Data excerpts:
═══
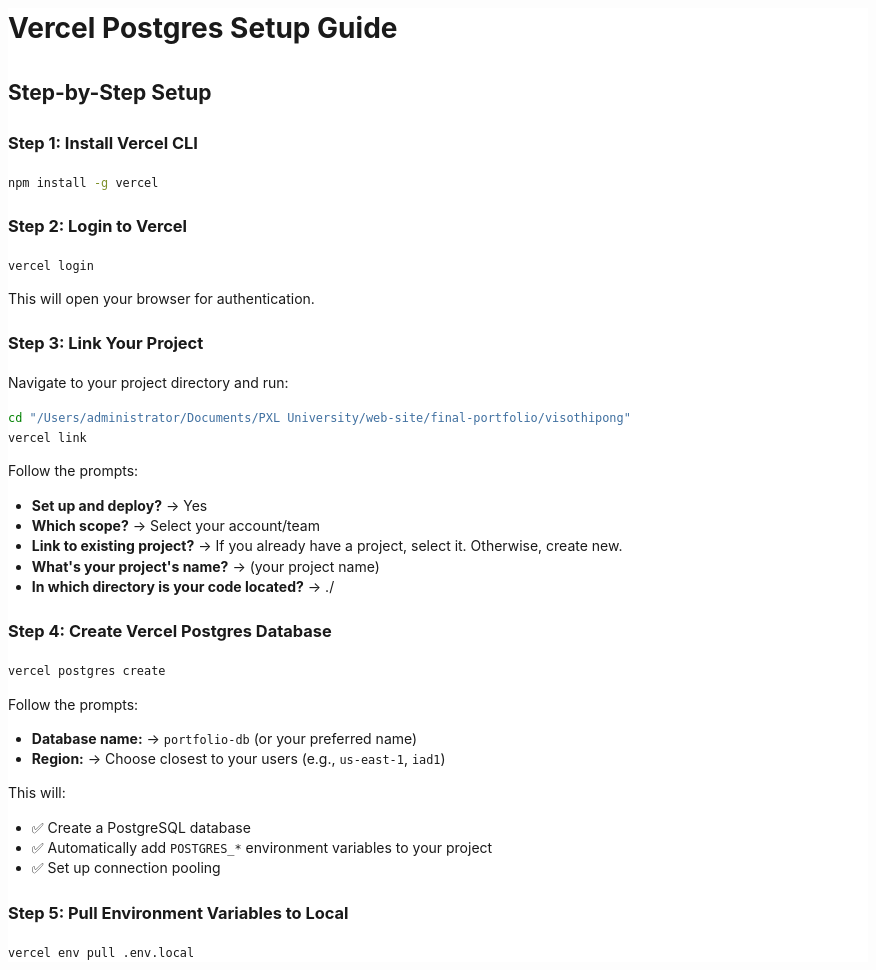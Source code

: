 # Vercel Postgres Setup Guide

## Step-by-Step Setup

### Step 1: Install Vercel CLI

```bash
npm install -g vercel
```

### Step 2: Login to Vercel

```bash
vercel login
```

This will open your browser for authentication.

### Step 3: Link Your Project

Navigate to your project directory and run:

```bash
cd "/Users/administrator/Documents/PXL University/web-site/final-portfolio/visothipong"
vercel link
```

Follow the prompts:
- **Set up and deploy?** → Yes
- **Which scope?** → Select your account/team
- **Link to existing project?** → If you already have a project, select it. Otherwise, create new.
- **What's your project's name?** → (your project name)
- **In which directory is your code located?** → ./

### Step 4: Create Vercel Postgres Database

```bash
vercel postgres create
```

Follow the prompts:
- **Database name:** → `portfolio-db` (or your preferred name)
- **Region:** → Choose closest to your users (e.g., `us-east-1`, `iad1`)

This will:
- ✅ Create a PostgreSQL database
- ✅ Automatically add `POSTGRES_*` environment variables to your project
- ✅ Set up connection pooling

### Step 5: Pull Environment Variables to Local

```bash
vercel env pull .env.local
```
═══
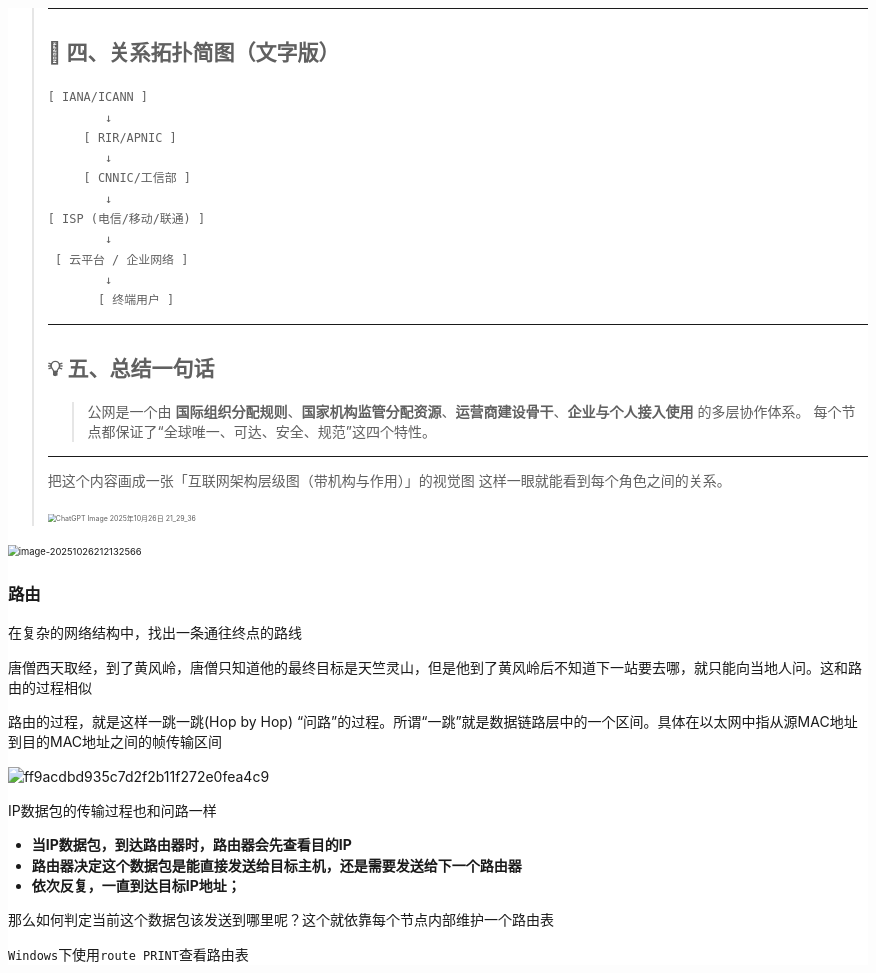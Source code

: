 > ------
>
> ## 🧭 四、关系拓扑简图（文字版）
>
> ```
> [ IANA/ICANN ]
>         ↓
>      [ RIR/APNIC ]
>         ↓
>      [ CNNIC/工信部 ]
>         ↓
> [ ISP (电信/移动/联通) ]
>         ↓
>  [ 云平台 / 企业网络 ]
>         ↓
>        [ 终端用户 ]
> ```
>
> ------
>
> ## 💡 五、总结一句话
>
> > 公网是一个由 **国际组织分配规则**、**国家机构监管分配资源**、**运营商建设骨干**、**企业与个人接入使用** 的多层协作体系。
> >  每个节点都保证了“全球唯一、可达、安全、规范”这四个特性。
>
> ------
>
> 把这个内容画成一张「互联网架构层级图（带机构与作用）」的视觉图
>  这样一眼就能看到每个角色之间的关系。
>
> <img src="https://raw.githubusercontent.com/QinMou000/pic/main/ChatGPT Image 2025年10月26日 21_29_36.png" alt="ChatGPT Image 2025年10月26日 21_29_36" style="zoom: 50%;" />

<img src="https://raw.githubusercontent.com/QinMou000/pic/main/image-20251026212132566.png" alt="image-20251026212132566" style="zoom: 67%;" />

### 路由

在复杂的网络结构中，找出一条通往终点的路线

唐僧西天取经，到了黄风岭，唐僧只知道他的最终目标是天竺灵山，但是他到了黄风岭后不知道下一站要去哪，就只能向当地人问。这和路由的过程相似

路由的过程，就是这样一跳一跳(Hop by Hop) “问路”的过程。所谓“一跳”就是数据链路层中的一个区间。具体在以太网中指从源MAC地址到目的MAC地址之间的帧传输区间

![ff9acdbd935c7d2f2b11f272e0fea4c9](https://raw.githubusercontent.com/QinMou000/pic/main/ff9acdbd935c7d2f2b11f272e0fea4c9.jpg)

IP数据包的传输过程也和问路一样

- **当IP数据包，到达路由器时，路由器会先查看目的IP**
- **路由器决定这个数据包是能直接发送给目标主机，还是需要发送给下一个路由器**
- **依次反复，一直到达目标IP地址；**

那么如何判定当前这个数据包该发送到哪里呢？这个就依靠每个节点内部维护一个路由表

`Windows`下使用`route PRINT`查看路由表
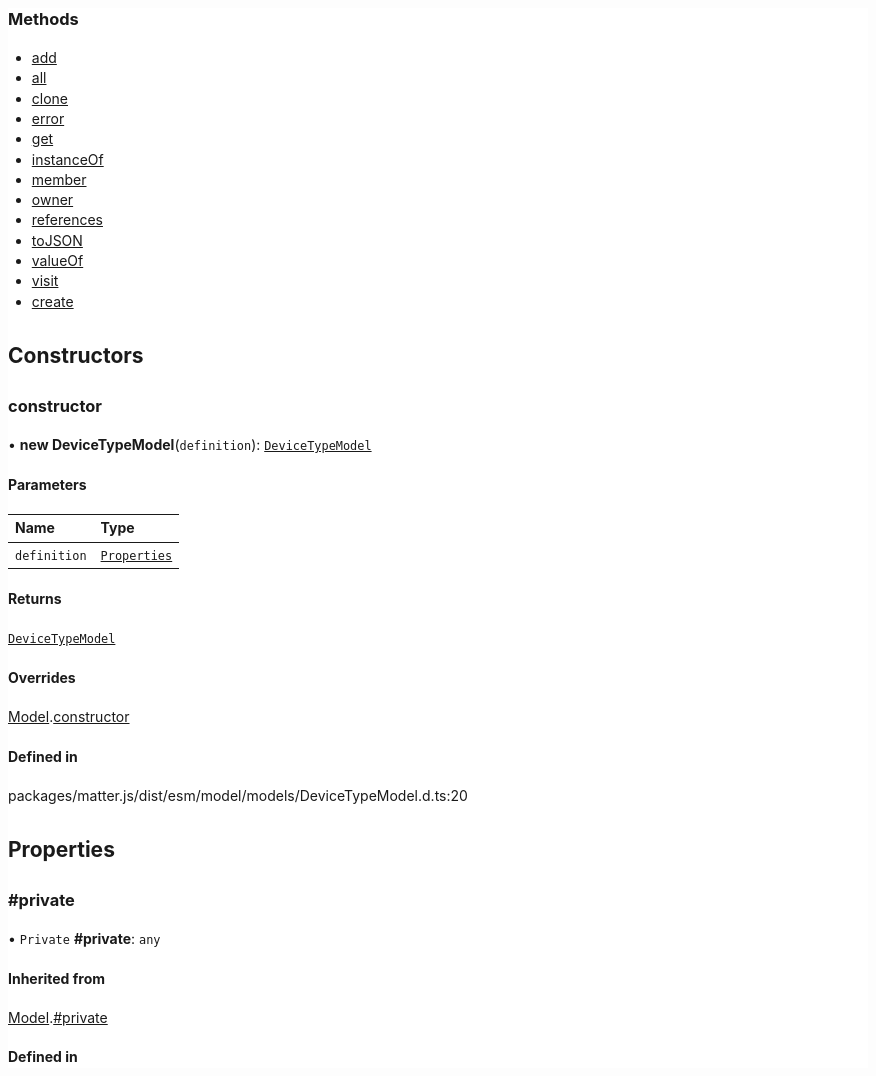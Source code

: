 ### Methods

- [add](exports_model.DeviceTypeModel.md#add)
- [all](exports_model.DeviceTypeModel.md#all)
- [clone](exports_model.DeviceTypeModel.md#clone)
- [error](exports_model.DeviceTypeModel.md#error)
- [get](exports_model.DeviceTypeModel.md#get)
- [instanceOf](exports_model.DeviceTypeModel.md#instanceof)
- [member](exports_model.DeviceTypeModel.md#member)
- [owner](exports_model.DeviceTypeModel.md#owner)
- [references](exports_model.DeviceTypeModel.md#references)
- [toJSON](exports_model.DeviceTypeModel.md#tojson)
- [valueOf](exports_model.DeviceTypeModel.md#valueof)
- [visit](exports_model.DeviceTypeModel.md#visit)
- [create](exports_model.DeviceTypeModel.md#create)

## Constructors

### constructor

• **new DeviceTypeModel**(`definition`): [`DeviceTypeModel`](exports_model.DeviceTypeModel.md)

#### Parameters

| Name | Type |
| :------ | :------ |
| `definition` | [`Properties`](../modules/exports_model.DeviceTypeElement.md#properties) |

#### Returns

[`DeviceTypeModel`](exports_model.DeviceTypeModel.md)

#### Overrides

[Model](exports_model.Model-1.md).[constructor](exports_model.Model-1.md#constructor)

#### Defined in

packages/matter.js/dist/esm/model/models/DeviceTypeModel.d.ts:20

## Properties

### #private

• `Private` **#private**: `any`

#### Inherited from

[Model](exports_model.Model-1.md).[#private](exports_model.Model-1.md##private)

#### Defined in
═══
- [YOUR GOAL]
Your answer must be one number: how many lines of the entries hold the string "zoom".

- [RESULT OF THE TASK]
2